Navigeren astma bij oudere volwassenen
Veel voorkomende symptomen van astma zijn piepende ademhaling, hoesten, kortademigheid en benauwdheid op de borst. Wanneer deze symptomen verergeren, is het een astma-aanval. Astmasymptomen kunnen komen en gaan, maar het astma is er altijd. Om het onder controle te houden, moet u met uw arts samenwerken en ervoor blijven zorgen.
Astma en veroudering
Veel oudere volwassenen hebben astma. Sommige mensen ontwikkelen het laat in het leven. Voor anderen kan het een voortdurend probleem zijn van jongere jaren. De oorzaak is onbekend.Astma bij oudere volwassenen geeft enkele speciale aandachtspunten. De normale effecten van veroudering kunnen astma bijvoorbeeld moeilijker diagnosticeren en behandelen. Dit geldt ook voor andere gezondheidsproblemen die veel oudere volwassenen hebben, zoals emfyseem of hartaandoeningen.
Oudere volwassenen hebben ook meer kans dan jongeren om bijwerkingen van astmamedicijnen te krijgen.

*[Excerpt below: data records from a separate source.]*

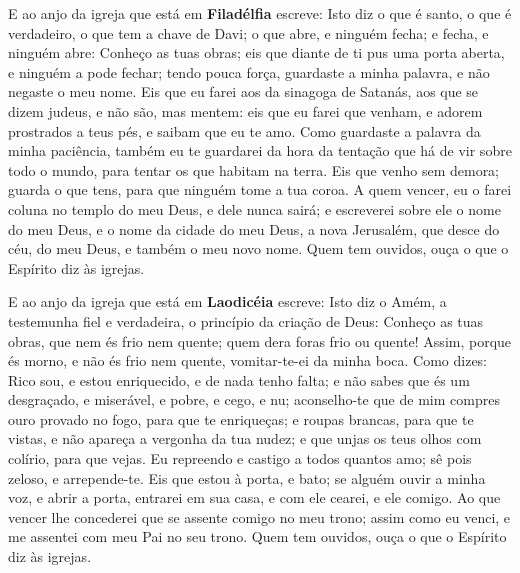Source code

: E ao anjo da igreja que está em \textbf{Filadélfia} escreve: Isto
diz o que é santo, o que é verdadeiro, o que tem a chave de Davi; o
que abre, e ninguém fecha; e fecha, e ninguém abre: Conheço as
tuas obras; eis que diante de ti pus uma porta aberta, e ninguém a
pode fechar; tendo pouca força, guardaste a minha palavra, e não
negaste o meu nome. Eis que eu farei aos da sinagoga de Satanás,
aos que se dizem judeus, e não são, mas mentem: eis que eu farei que
venham, e adorem prostrados a teus pés, e saibam que eu te amo.
Como guardaste a palavra da minha paciência, também eu te
guardarei da hora da tentação que há de vir sobre todo o mundo, para
tentar os que habitam na terra. Eis que venho sem demora;
guarda o que tens, para que ninguém tome a tua coroa. A quem
vencer, eu o farei coluna no templo do meu Deus, e dele nunca sairá;
e escreverei sobre ele o nome do meu Deus, e o nome da cidade do meu
Deus, a nova Jerusalém, que desce do céu, do meu Deus, e também o
meu novo nome. Quem tem ouvidos, ouça o que o Espírito diz às
igrejas.

E ao anjo da igreja que está em \textbf{Laodicéia} escreve: Isto
diz o Amém, a testemunha fiel e verdadeira, o princípio da criação
de Deus: Conheço as tuas obras, que nem és frio nem quente;
quem dera foras frio ou quente! Assim, porque és morno, e não
és frio nem quente, vomitar-te-ei da minha boca. Como dizes:
Rico sou, e estou enriquecido, e de nada tenho falta; e não sabes
que és um desgraçado, e miserável, e pobre, e cego, e nu;
aconselho-te que de mim compres ouro provado no fogo, para
que te enriqueças; e roupas brancas, para que te vistas, e não
apareça a vergonha da tua nudez; e que unjas os teus olhos com
colírio, para que vejas. Eu repreendo e castigo a todos
quantos amo; sê pois zeloso, e arrepende-te. Eis que estou à
porta, e bato; se alguém ouvir a minha voz, e abrir a porta,
entrarei em sua casa, e com ele cearei, e ele comigo. Ao que
vencer lhe concederei que se assente comigo no meu trono; assim como
eu venci, e me assentei com meu Pai no seu trono. Quem tem
ouvidos, ouça o que o Espírito diz às igrejas.

\medskip

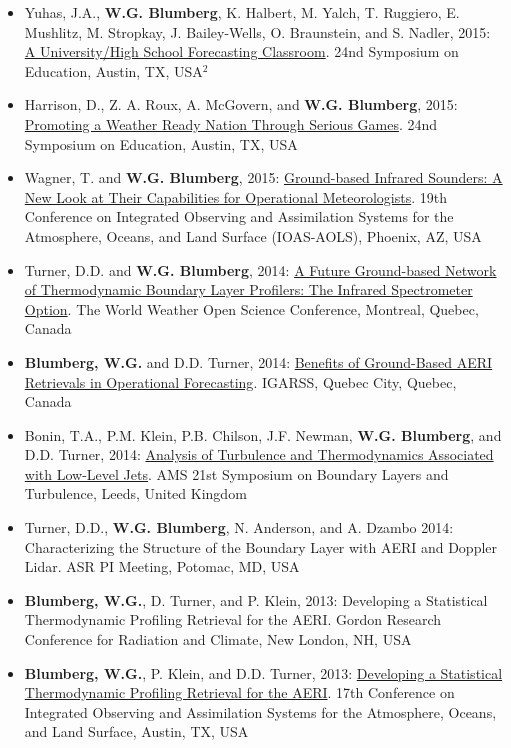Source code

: \documentclass[10pt]{res} %
\begin{document}
\begin{resume}
\begin{itemize}
\item Yuhas, J.A., \textbf{W.G. Blumberg}, K. Halbert, M. Yalch, T. Ruggiero, E. Mushlitz, M. Stropkay, J. Bailey-Wells, O. Braunstein, and S. Nadler, 2015: \href{https://ams.confex.com/ams/95Annual/webprogram/Paper265787.html}{A University/High School Forecasting Classroom}. 24nd Symposium on Education, Austin, TX, USA$^{2}$
\item Harrison, D., Z. A. Roux, A. McGovern, and \textbf{W.G. Blumberg}, 2015: \href{https://ams.confex.com/ams/95Annual/webprogram/Paper259312.html}{Promoting a Weather Ready Nation Through Serious Games}. 24nd Symposium on Education, Austin, TX, USA
\item Wagner, T. and \textbf{W.G. Blumberg}, 2015: \href{https://ams.confex.com/ams/95Annual/webprogram/Paper260639.html}{Ground-based Infrared Sounders: A New Look at Their Capabilities for Operational Meteorologists}. 19th Conference on Integrated Observing and Assimilation Systems for the Atmosphere, Oceans, and Land Surface (IOAS-AOLS), Phoenix, AZ, USA
\item Turner, D.D. and \textbf{W.G. Blumberg}, 2014: \href{https://www.wmo.int/pages/prog/arep/wwrp/new/wwosc/documents/turner_profiling_vision_wwosc.pdf}{A Future Ground-based Network of Thermodynamic Boundary Layer Profilers: The Infrared Spectrometer Option}. The World Weather Open Science Conference, Montreal, Quebec, Canada
\item \textbf{Blumberg, W.G.} and D.D. Turner, 2014: \href{ftp://ftp.legos.obs-mip.fr/pub/tmp3m/IGARSS2014/abstracts/3989.pdf}{Benefits of Ground-Based AERI Retrievals in Operational Forecasting}. IGARSS, Quebec City, Quebec, Canada
\item Bonin, T.A., P.M. Klein, P.B. Chilson, J.F. Newman, \textbf{W.G. Blumberg}, and D.D. Turner, 2014: \href{https://ams.confex.com/ams/21BLT/webprogram/Paper248197.html}{Analysis of Turbulence and Thermodynamics Associated with Low-Level Jets}. AMS 21st Symposium on Boundary Layers and Turbulence, Leeds, United Kingdom
\item Turner, D.D., \textbf{W.G. Blumberg}, N. Anderson, and A. Dzambo  2014: Characterizing the Structure of the Boundary Layer with AERI and Doppler Lidar. ASR PI Meeting, Potomac, MD, USA
\item \textbf{Blumberg, W.G.}, D. Turner, and P. Klein, 2013: Developing a Statistical Thermodynamic Profiling Retrieval for the AERI. Gordon Research Conference for Radiation and Climate, New London, NH, USA
\item \textbf{Blumberg, W.G.}, P. Klein, and D.D. Turner, 2013: \href{https://ams.confex.com/ams/93Annual/webprogram/Paper217725.html}{Developing a Statistical Thermodynamic Profiling Retrieval for the AERI}. 17th Conference on Integrated Observing and Assimilation Systems for the Atmosphere, Oceans, and Land Surface, Austin, TX, USA 

\end{itemize}
\end{resume}
\end{document}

Recente studies tonen bijvoorbeeld aan dat oudere volwassenen die lange tijd een hoge dosis inhalatiesteroïdgeneesmiddelen nemen, hun kans op glaucoom kunnen vergroten..
Wanneer sommige medicijnen voor astma en niet-astma door dezelfde persoon worden ingenomen, kunnen de geneesmiddelen worden gecombineerd om schadelijke bijwerkingen te veroorzaken. Artsen en patiënten moeten er goed op letten om op deze zorgen te letten en deze aan te pakken door middel van een volledige diagnose en regelmatige controles.
Het beheersen van uw astma
U kunt helpen uw astma onder controle te krijgen en het onder controle te houden als u een paar eenvoudige dingen doet:- Praat open met uw arts. Zeg wat je wilt kunnen doen, wat je nu niet kunt doen vanwege je astma. Vertel uw arts ook uw zorgen over uw astma, uw medicijnen en uw gezondheid.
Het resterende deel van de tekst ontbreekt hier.